** Dataset content follows **

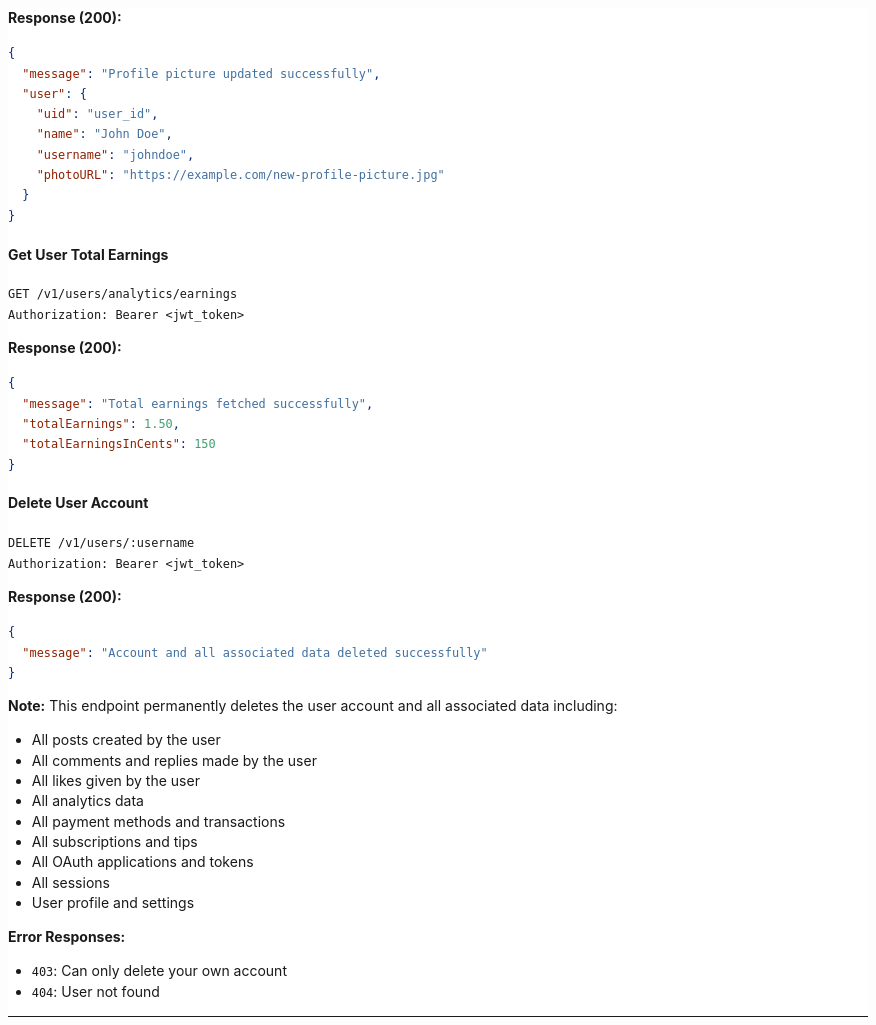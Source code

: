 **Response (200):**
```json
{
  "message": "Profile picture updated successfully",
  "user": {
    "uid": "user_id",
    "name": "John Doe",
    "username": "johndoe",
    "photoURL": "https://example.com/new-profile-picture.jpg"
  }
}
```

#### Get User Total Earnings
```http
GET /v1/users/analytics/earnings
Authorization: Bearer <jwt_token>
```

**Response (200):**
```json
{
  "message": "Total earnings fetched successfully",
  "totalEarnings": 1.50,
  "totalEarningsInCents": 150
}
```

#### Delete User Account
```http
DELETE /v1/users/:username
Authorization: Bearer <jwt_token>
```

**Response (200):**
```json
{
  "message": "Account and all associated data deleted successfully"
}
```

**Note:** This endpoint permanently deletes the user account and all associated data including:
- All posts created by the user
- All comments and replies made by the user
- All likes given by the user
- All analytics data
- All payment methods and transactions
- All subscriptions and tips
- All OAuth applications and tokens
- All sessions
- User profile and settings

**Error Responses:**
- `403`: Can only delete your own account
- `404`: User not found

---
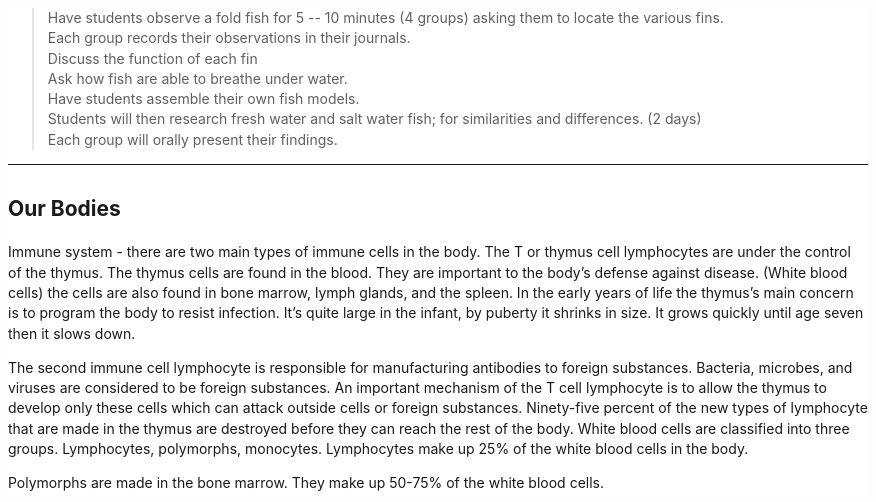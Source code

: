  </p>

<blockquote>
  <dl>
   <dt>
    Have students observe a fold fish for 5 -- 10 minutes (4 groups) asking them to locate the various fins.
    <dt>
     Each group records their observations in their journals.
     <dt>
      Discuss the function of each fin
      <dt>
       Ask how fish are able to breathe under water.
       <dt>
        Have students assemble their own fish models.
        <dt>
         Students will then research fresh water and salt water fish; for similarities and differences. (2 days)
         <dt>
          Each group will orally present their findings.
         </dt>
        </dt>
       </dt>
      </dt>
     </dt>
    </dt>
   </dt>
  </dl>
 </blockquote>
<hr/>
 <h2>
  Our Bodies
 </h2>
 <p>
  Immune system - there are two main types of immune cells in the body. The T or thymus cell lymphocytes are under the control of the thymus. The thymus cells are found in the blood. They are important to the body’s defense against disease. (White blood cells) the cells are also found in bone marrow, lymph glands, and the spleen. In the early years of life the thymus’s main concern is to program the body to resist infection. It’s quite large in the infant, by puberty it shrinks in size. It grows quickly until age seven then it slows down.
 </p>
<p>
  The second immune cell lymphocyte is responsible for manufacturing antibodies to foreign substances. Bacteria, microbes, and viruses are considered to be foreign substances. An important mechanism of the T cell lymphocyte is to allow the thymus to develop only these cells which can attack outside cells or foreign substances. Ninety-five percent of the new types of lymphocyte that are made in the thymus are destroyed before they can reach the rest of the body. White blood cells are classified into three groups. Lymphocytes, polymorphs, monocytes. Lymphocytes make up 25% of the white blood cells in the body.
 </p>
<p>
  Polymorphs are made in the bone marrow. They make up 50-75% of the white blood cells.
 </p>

** End of Dataset content **
** Dataset content follows **

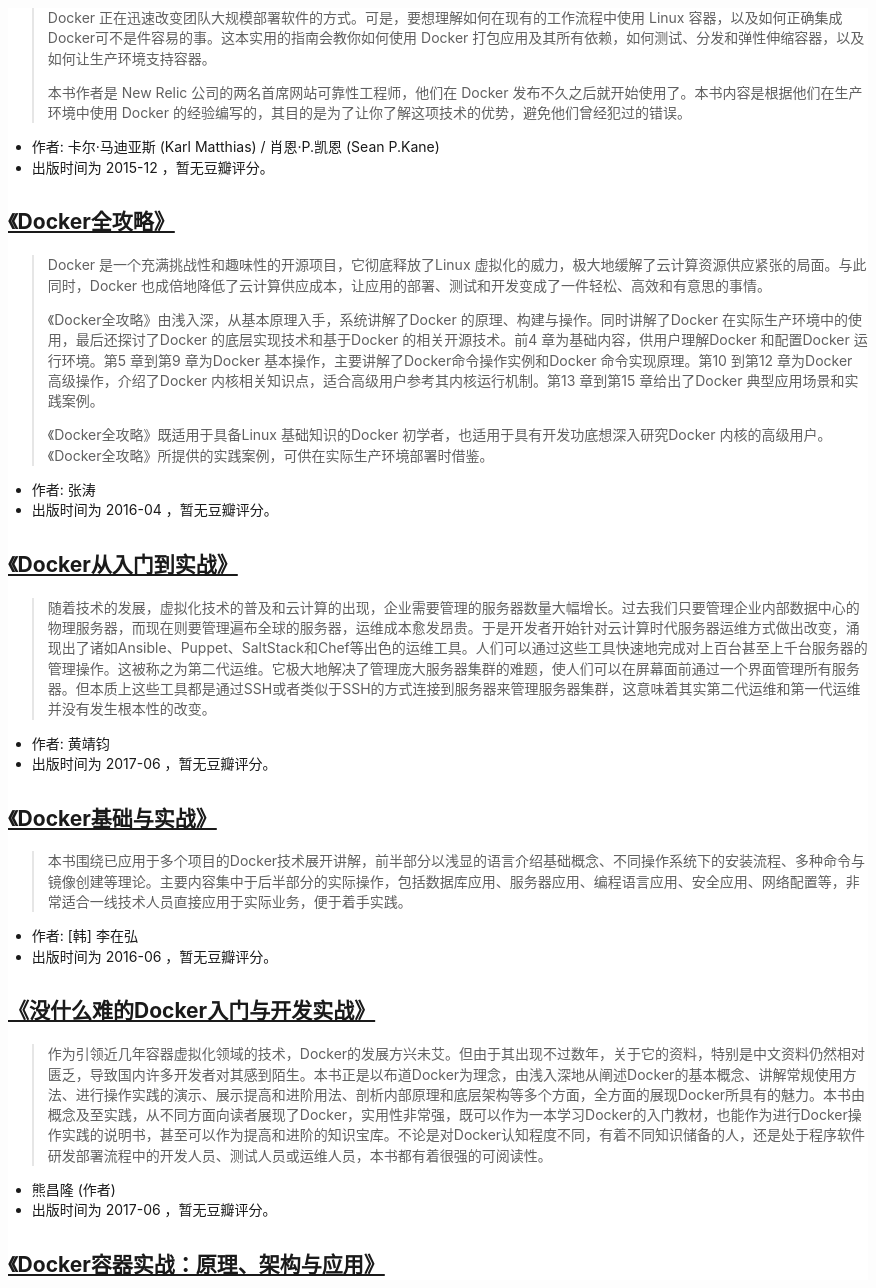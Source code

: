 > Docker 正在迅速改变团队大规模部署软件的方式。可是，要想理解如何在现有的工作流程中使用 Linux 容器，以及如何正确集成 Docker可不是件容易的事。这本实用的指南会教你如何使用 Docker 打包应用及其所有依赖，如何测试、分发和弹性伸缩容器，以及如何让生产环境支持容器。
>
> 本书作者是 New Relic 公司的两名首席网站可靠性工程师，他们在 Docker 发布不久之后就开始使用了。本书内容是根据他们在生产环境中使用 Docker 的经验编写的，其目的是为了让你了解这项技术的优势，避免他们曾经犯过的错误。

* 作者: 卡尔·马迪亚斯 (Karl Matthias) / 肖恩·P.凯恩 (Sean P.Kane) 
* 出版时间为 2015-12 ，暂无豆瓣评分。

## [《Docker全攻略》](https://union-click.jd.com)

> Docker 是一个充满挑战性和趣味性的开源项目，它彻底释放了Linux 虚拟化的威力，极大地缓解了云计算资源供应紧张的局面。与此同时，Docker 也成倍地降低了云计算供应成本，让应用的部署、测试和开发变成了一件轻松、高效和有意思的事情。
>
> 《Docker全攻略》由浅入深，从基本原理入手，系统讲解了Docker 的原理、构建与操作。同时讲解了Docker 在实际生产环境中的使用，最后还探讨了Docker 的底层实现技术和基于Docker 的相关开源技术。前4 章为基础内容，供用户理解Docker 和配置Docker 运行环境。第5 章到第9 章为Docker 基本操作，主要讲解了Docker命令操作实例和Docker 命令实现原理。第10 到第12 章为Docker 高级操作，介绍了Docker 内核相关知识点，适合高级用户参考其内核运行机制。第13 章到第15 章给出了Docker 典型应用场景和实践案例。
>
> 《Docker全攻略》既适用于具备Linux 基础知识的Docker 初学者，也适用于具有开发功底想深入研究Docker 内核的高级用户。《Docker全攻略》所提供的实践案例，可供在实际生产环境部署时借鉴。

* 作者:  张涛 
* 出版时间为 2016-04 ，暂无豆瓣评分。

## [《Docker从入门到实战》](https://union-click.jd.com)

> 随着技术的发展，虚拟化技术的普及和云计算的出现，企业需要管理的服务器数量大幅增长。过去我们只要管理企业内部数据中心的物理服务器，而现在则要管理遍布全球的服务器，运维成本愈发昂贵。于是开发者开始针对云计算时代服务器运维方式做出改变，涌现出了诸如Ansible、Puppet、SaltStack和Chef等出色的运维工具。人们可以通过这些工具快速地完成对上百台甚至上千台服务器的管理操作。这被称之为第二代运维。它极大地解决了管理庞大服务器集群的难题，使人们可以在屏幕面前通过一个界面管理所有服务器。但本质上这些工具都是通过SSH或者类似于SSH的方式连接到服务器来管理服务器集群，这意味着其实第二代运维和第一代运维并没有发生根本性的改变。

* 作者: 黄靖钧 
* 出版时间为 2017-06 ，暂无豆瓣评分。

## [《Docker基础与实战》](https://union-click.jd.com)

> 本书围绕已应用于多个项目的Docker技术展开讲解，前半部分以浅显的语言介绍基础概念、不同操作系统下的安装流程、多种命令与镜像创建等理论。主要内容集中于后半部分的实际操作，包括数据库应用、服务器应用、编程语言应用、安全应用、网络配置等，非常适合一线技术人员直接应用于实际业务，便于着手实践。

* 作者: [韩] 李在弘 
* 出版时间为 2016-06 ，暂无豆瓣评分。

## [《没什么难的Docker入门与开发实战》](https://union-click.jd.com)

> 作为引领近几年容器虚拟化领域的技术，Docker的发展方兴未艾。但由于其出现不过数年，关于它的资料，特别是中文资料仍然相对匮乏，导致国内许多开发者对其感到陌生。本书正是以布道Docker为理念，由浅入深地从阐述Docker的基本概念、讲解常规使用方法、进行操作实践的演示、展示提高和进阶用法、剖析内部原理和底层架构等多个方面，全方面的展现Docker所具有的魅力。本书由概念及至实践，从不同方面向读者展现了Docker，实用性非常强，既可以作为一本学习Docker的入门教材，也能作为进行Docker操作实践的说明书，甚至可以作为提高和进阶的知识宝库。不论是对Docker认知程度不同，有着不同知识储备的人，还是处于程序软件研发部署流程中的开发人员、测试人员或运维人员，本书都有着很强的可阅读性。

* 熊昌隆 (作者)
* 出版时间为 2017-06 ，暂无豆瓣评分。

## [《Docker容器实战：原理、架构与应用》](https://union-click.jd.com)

** End of Dataset content **
** Dataset content follows **

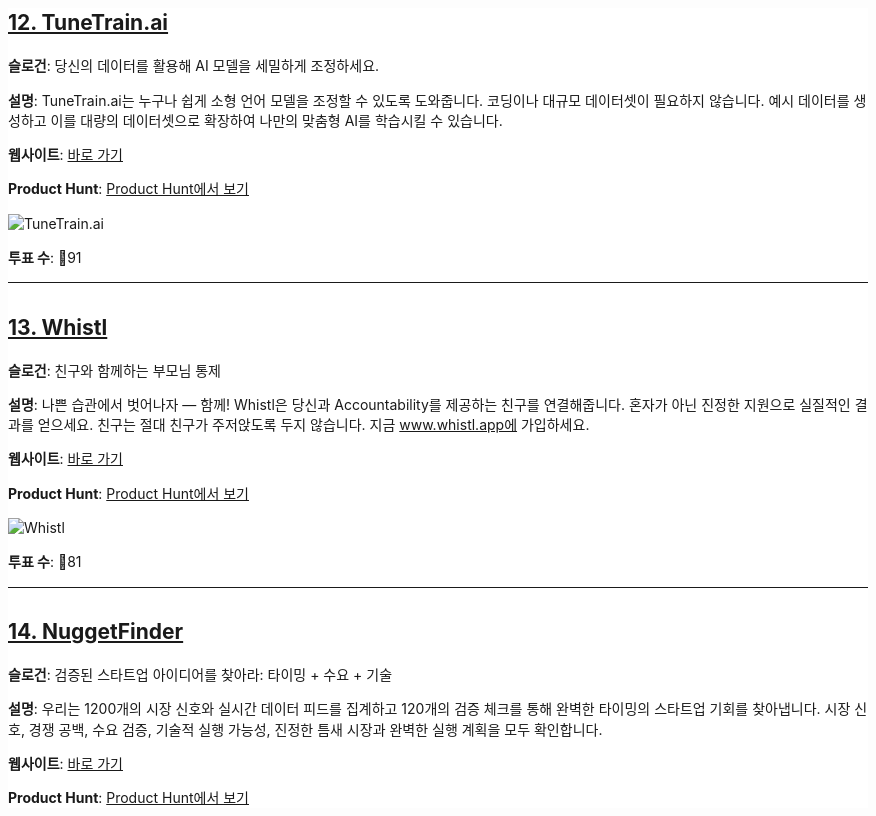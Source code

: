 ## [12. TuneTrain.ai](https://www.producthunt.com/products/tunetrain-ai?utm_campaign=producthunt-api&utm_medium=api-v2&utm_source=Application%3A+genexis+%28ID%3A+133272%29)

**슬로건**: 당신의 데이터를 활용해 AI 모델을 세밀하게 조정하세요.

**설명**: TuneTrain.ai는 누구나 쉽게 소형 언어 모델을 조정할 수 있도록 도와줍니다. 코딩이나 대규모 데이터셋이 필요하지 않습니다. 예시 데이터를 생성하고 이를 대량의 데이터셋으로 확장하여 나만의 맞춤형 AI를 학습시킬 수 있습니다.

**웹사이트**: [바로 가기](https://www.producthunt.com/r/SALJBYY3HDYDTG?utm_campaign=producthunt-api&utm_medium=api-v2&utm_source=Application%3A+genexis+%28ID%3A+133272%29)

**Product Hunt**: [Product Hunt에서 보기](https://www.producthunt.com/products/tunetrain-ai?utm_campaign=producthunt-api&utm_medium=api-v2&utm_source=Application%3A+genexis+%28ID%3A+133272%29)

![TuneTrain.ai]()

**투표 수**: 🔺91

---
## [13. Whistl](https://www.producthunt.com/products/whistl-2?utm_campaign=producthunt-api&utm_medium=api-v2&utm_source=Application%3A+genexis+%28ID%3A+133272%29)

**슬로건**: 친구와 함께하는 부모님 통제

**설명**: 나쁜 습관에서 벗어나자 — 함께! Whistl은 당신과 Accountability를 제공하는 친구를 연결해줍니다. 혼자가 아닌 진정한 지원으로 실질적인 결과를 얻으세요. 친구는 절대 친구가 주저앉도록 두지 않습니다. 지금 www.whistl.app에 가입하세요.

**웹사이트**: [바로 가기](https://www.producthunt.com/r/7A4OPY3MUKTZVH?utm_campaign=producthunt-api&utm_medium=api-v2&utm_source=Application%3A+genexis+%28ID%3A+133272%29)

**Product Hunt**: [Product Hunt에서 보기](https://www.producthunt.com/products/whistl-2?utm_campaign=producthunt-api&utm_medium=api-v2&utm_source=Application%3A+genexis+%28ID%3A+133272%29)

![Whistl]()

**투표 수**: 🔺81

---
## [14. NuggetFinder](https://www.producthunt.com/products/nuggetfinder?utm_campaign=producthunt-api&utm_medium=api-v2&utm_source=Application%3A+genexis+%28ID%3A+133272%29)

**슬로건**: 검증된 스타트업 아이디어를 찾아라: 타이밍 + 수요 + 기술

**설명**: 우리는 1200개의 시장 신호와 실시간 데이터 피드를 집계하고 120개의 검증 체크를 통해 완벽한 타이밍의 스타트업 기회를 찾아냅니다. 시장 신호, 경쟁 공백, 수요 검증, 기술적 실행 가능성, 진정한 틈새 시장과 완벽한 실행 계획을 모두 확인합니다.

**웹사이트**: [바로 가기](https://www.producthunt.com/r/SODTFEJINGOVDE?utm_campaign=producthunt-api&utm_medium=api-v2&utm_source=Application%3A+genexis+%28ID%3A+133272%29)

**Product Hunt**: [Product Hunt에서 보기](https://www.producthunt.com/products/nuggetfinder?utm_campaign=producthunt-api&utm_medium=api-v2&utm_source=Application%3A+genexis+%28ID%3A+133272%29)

** End of Dataset content **

§ What is expected
Out of the data above, transcribe exactly and only the lines starting with the line that has "出版时间为 2016-06 ，暂无豆瓣评分。" and going on through the line that has "## [《Docker容器实", both included.

§ Answer box
* 出版时间为 2016-06 ，暂无豆瓣评分。

## [《没什么难的Docker入门与开发实战》](https://union-click.jd.com)

> 作为引领近几年容器虚拟化领域的技术，Docker的发展方兴未艾。但由于其出现不过数年，关于它的资料，特别是中文资料仍然相对匮乏，导致国内许多开发者对其感到陌生。本书正是以布道Docker为理念，由浅入深地从阐述Docker的基本概念、讲解常规使用方法、进行操作实践的演示、展示提高和进阶用法、剖析内部原理和底层架构等多个方面，全方面的展现Docker所具有的魅力。本书由概念及至实践，从不同方面向读者展现了Docker，实用性非常强，既可以作为一本学习Docker的入门教材，也能作为进行Docker操作实践的说明书，甚至可以作为提高和进阶的知识宝库。不论是对Docker认知程度不同，有着不同知识储备的人，还是处于程序软件研发部署流程中的开发人员、测试人员或运维人员，本书都有着很强的可阅读性。

* 熊昌隆 (作者)
* 出版时间为 2017-06 ，暂无豆瓣评分。

## [《Docker容器实战：原理、架构与应用》](https://union-click.jd.com)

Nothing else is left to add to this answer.